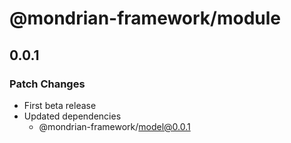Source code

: # @mondrian-framework/module

## 0.0.1

### Patch Changes

- First beta release
- Updated dependencies
  - @mondrian-framework/model@0.0.1
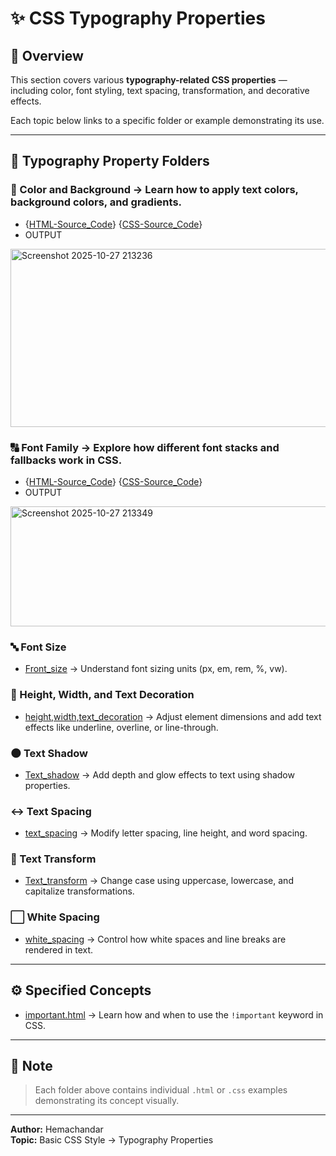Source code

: # ✨ CSS Typography Properties

## 📘 Overview
This section covers various **typography-related CSS properties** — including color, font styling, text spacing, transformation, and decorative effects.

Each topic below links to a specific folder or example demonstrating its use.

---

## 🧩 **Typography Property Folders**

### 🎨 Color and Background  → Learn how to apply text colors, background colors, and gradients.
- {[HTML-Source_Code](https://github.com/Hemachandhar-n/FSWD_Learnings/blob/c7964617de86cde14d1a6dd35ad76fc9bb27d003/CSS/BASIC%20CSS%20STYLE/CSS%20TYPOGRAPHY%20PROPERTIES/color%20and%20bg/color%20and%20bg.css)} {[CSS-Source_Code](https://github.com/Hemachandhar-n/FSWD_Learnings/blob/c7964617de86cde14d1a6dd35ad76fc9bb27d003/CSS/BASIC%20CSS%20STYLE/CSS%20TYPOGRAPHY%20PROPERTIES/color%20and%20bg/color%20and%20bg.css)}
- OUTPUT
<img width="1902" height="285" alt="Screenshot 2025-10-27 213236" src="https://github.com/user-attachments/assets/61663803-f99a-4f87-b4b3-4fbe59bfa765" />

### 🔠 Font Family → Explore how different font stacks and fallbacks work in CSS.
- {[HTML-Source_Code](https://github.com/Hemachandhar-n/FSWD_Learnings/blob/f3fef235c821321a87fc08289eabdb2590e90918/CSS/BASIC%20CSS%20STYLE/CSS%20TYPOGRAPHY%20PROPERTIES/font%20family/font.html)} {[CSS-Source_Code](https://github.com/Hemachandhar-n/FSWD_Learnings/blob/f3fef235c821321a87fc08289eabdb2590e90918/CSS/BASIC%20CSS%20STYLE/CSS%20TYPOGRAPHY%20PROPERTIES/font%20family/font.css)}
- OUTPUT
<img width="1060" height="192" alt="Screenshot 2025-10-27 213349" src="https://github.com/user-attachments/assets/c60ce787-8434-4c1c-b7e4-6c5a43c524ed" />


### 🔤 Font Size
- [Front_size](./Front_size/) → Understand font sizing units (px, em, rem, %, vw).

### 📏 Height, Width, and Text Decoration
- [height,width,text_decoration](./height,width,text_decoration/) → Adjust element dimensions and add text effects like underline, overline, or line-through.

### 🌑 Text Shadow
- [Text_shadow](./Text_shadow/) → Add depth and glow effects to text using shadow properties.

### ↔️ Text Spacing
- [text_spacing](./text_spacing/) → Modify letter spacing, line height, and word spacing.

### 🔁 Text Transform
- [Text_transform](./Text_transform/) → Change case using uppercase, lowercase, and capitalize transformations.

### ⬜ White Spacing
- [white_spacing](./white_spacing/) → Control how white spaces and line breaks are rendered in text.

---

## ⚙️ **Specified Concepts**
- [important.html](../SPECIFIED%20CONCEPT/important.html) → Learn how and when to use the `!important` keyword in CSS.

---

## 🧠 **Note**
> Each folder above contains individual `.html` or `.css` examples demonstrating its concept visually.

---

**Author:** Hemachandar  
**Topic:** Basic CSS Style → Typography Properties
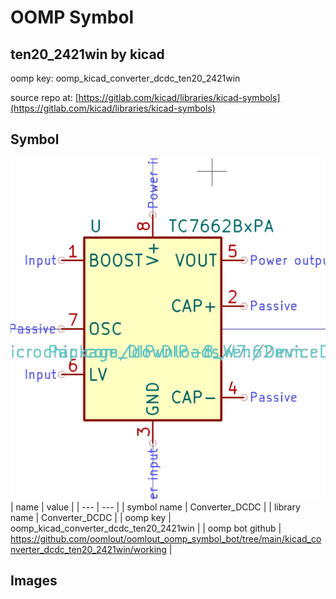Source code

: # OOMP Symbol  
## ten20_2421win  by kicad  
  
oomp key: oomp_kicad_converter_dcdc_ten20_2421win  
  
source repo at: [https://gitlab.com/kicad/libraries/kicad-symbols](https://gitlab.com/kicad/libraries/kicad-symbols)  
## Symbol  
  
[![working.png](working_600.png)](working.png)  
| name | value | 
| --- | --- | 
| symbol name | Converter_DCDC | 
| library name | Converter_DCDC | 
| oomp key | oomp_kicad_converter_dcdc_ten20_2421win | 
| oomp bot github | https://github.com/oomlout/oomlout_oomp_symbol_bot/tree/main/kicad_converter_dcdc_ten20_2421win/working | 
## Images  
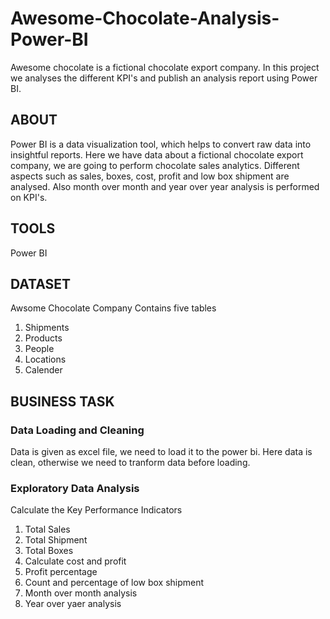 # Awesome-Chocolate-Analysis-Power-BI
Awesome chocolate is a fictional chocolate export company. In this project we analyses the different KPI's and publish an analysis report using Power BI.

## ABOUT ##
Power BI is a data visualization tool, which helps to convert raw data into insightful reports. Here we have data about a fictional chocolate export company, we are going to perform chocolate
sales analytics. Different aspects such as sales, boxes, cost, profit and low box shipment are analysed. Also month over month and year over year analysis is performed on KPI's.

## TOOLS ##
Power BI

## DATASET ##
Awsome Chocolate Company
Contains five tables
1. Shipments
2. Products
3. People
4. Locations
5. Calender

## BUSINESS TASK ##
### Data Loading and Cleaning ###
Data is given as excel file, we need to load it to the power bi. Here data is clean, otherwise we need to tranform data before loading.

### Exploratory Data Analysis ###
Calculate the Key Performance Indicators
1. Total Sales
2. Total Shipment
3. Total Boxes
4. Calculate cost and profit
5. Profit percentage
6. Count and percentage of low box shipment
7. Month over month analysis
8. Year over yaer analysis

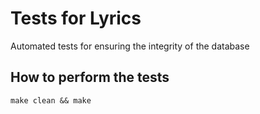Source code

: # Tests for Lyrics

Automated tests for ensuring the integrity of the database

## How to perform the tests

    make clean && make
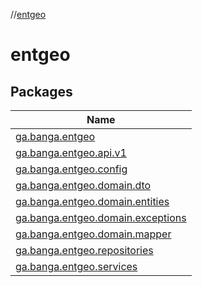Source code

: //[entgeo](index.md)

# entgeo

## Packages

| Name |
|---|
| [ga.banga.entgeo](entgeo/ga.banga.entgeo/index.md) |
| [ga.banga.entgeo.api.v1](entgeo/ga.banga.entgeo.api.v1/index.md) |
| [ga.banga.entgeo.config](entgeo/ga.banga.entgeo.config/index.md) |
| [ga.banga.entgeo.domain.dto](entgeo/ga.banga.entgeo.domain.dto/index.md) |
| [ga.banga.entgeo.domain.entities](entgeo/ga.banga.entgeo.domain.entities/index.md) |
| [ga.banga.entgeo.domain.exceptions](entgeo/ga.banga.entgeo.domain.exceptions/index.md) |
| [ga.banga.entgeo.domain.mapper](entgeo/ga.banga.entgeo.domain.mapper/index.md) |
| [ga.banga.entgeo.repositories](entgeo/ga.banga.entgeo.repositories/index.md) |
| [ga.banga.entgeo.services](entgeo/ga.banga.entgeo.services/index.md) |
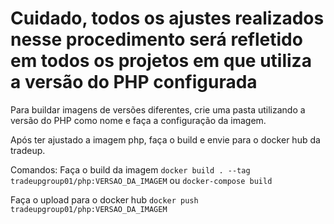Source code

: # Cuidado, todos os ajustes realizados nesse procedimento será refletido em todos os projetos em que utiliza a versão do PHP configurada

Para buildar imagens de versões diferentes, crie uma pasta utilizando a versão do PHP como nome e faça a configuração da imagem.

Após ter ajustado a imagem php, faça o build e envie para o docker hub da tradeup.

Comandos:
Faça o build da imagem
`docker build . --tag tradeupgroup01/php:VERSAO_DA_IMAGEM`
ou
`docker-compose build`

Faça o upload para o docker hub
`docker push tradeupgroup01/php:VERSAO_DA_IMAGEM`
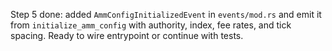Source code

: Step 5 done: added `AmmConfigInitializedEvent` in `events/mod.rs` and emit it from `initialize_amm_config` with authority, index, fee rates, and tick spacing. Ready to wire entrypoint or continue with tests.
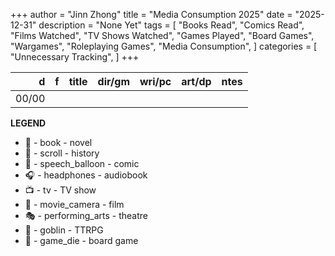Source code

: +++ 
author = "Jinn Zhong" 
title = "Media Consumption 2025" 
date = "2025-12-31" 
description = "None Yet"
tags = [
    "Books Read",
    "Comics Read",
    "Films Watched", 
    "TV Shows Watched",
    "Games Played",
    "Board Games",
    "Wargames",
    "Roleplaying Games",
    "Media Consumption",
]
categories = [
    "Unnecessary Tracking",
]
+++

| d   | f   | title | dir/gm | wri/pc | art/dp | ntes |
|---: |:---:| :---  | :---   | :---   | :---   | :--- |
|00/00|     |       |        |        |        |      |


**LEGEND**
* 📖 - book - novel
* 📜 - scroll - history
* 💬 - speech_balloon - comic
* 🎧 - headphones - audiobook
* 📺 - tv - TV show
* 🎥 - movie_camera - film
* 🎭 - performing_arts - theatre
* 👺 - goblin - TTRPG
* 🎲 - game_die - board game




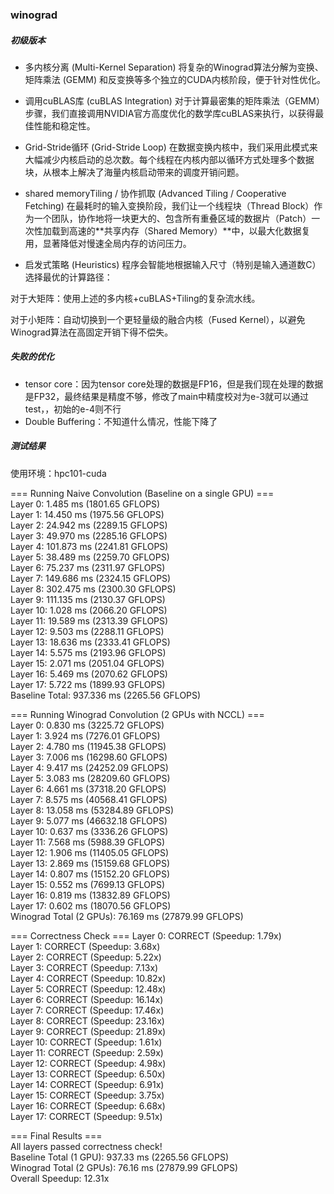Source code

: ### winograd

##### 初级版本

- 多内核分离 (Multi-Kernel Separation)
将复杂的Winograd算法分解为变换、矩阵乘法 (GEMM) 和反变换等多个独立的CUDA内核阶段，便于针对性优化。

- 调用cuBLAS库 (cuBLAS Integration)
对于计算最密集的矩阵乘法（GEMM）步骤，我们直接调用NVIDIA官方高度优化的数学库cuBLAS来执行，以获得最佳性能和稳定性。

- Grid-Stride循环 (Grid-Stride Loop)
在数据变换内核中，我们采用此模式来大幅减少内核启动的总次数。每个线程在内核内部以循环方式处理多个数据块，从根本上解决了海量内核启动带来的调度开销问题。

- shared memoryTiling / 协作抓取 (Advanced Tiling / Cooperative Fetching)
在最耗时的输入变换阶段，我们让一个线程块（Thread Block）作为一个团队，协作地将一块更大的、包含所有重叠区域的数据片（Patch）一次性加载到高速的**共享内存（Shared Memory）**中，以最大化数据复用，显著降低对慢速全局内存的访问压力。

- 启发式策略 (Heuristics)
程序会智能地根据输入尺寸（特别是输入通道数C）选择最优的计算路径：

对于大矩阵：使用上述的多内核+cuBLAS+Tiling的复杂流水线。

对于小矩阵：自动切换到一个更轻量级的融合内核（Fused Kernel），以避免Winograd算法在高固定开销下得不偿失。

##### 失败的优化

- tensor core：因为tensor core处理的数据是FP16，但是我们现在处理的数据是FP32，最终结果是精度不够，修改了main中精度校对为e-3就可以通过test，，初始的e-4则不行
- Double Buffering：不知道什么情况，性能下降了

##### 测试结果

使用环境：hpc101-cuda  

=== Running Naive Convolution (Baseline on a single GPU) ===  
Layer  0: 1.485 ms (1801.65 GFLOPS)  
Layer  1: 14.450 ms (1975.56 GFLOPS)  
Layer  2: 24.942 ms (2289.15 GFLOPS)  
Layer  3: 49.970 ms (2285.16 GFLOPS)  
Layer  4: 101.873 ms (2241.81 GFLOPS)  
Layer  5: 38.489 ms (2259.70 GFLOPS)  
Layer  6: 75.237 ms (2311.97 GFLOPS)  
Layer  7: 149.686 ms (2324.15 GFLOPS)  
Layer  8: 302.475 ms (2300.30 GFLOPS)  
Layer  9: 111.135 ms (2130.37 GFLOPS)  
Layer 10: 1.028 ms (2066.20 GFLOPS)  
Layer 11: 19.589 ms (2313.39 GFLOPS)  
Layer 12: 9.503 ms (2288.11 GFLOPS)  
Layer 13: 18.636 ms (2333.41 GFLOPS)  
Layer 14: 5.575 ms (2193.96 GFLOPS)  
Layer 15: 2.071 ms (2051.04 GFLOPS)  
Layer 16: 5.469 ms (2070.62 GFLOPS)  
Layer 17: 5.722 ms (1899.93 GFLOPS)  
Baseline Total: 937.336 ms (2265.56 GFLOPS)  

=== Running Winograd Convolution (2 GPUs with NCCL) ===  
Layer  0: 0.830 ms (3225.72 GFLOPS)  
Layer  1: 3.924 ms (7276.01 GFLOPS)  
Layer  2: 4.780 ms (11945.38 GFLOPS)  
Layer  3: 7.006 ms (16298.60 GFLOPS)  
Layer  4: 9.417 ms (24252.09 GFLOPS)  
Layer  5: 3.083 ms (28209.60 GFLOPS)  
Layer  6: 4.661 ms (37318.20 GFLOPS)  
Layer  7: 8.575 ms (40568.41 GFLOPS)  
Layer  8: 13.058 ms (53284.89 GFLOPS)  
Layer  9: 5.077 ms (46632.18 GFLOPS)  
Layer 10: 0.637 ms (3336.26 GFLOPS)  
Layer 11: 7.568 ms (5988.39 GFLOPS)  
Layer 12: 1.906 ms (11405.05 GFLOPS)  
Layer 13: 2.869 ms (15159.68 GFLOPS)  
Layer 14: 0.807 ms (15152.20 GFLOPS)  
Layer 15: 0.552 ms (7699.13 GFLOPS)  
Layer 16: 0.819 ms (13832.89 GFLOPS)  
Layer 17: 0.602 ms (18070.56 GFLOPS)  
Winograd Total (2 GPUs): 76.169 ms (27879.99 GFLOPS)  

=== Correctness Check ===
Layer  0: CORRECT (Speedup: 1.79x)  
Layer  1: CORRECT (Speedup: 3.68x)  
Layer  2: CORRECT (Speedup: 5.22x)  
Layer  3: CORRECT (Speedup: 7.13x)  
Layer  4: CORRECT (Speedup: 10.82x)  
Layer  5: CORRECT (Speedup: 12.48x)  
Layer  6: CORRECT (Speedup: 16.14x)  
Layer  7: CORRECT (Speedup: 17.46x)  
Layer  8: CORRECT (Speedup: 23.16x)  
Layer  9: CORRECT (Speedup: 21.89x)  
Layer 10: CORRECT (Speedup: 1.61x)  
Layer 11: CORRECT (Speedup: 2.59x)  
Layer 12: CORRECT (Speedup: 4.98x)  
Layer 13: CORRECT (Speedup: 6.50x)  
Layer 14: CORRECT (Speedup: 6.91x)  
Layer 15: CORRECT (Speedup: 3.75x)  
Layer 16: CORRECT (Speedup: 6.68x)  
Layer 17: CORRECT (Speedup: 9.51x)  

=== Final Results ===  
All layers passed correctness check!  
Baseline Total (1 GPU): 937.33 ms (2265.56 GFLOPS)  
Winograd Total (2 GPUs): 76.16 ms (27879.99 GFLOPS)   
Overall Speedup: 12.31x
┄┄┄┄┄┄┄┄┄┄
Please give again the entries word for word, starting at the first line and ending with the line that contains "### 🎨 Color"; include both of those lines but none of the pictures.

Source code

: # @mondrian-framework/module

## 0.0.1

### Patch Changes

- First beta release
- Updated dependencies
  - @mondrian-framework/model@0.0.1
Source code

: # ✨ CSS Typography Properties

## 📘 Overview
This section covers various **typography-related CSS properties** — including color, font styling, text spacing, transformation, and decorative effects.

Each topic below links to a specific folder or example demonstrating its use.

---

## 🧩 **Typography Property Folders**

### 🎨 Color and Background  → Learn how to apply text colors, background colors, and gradients.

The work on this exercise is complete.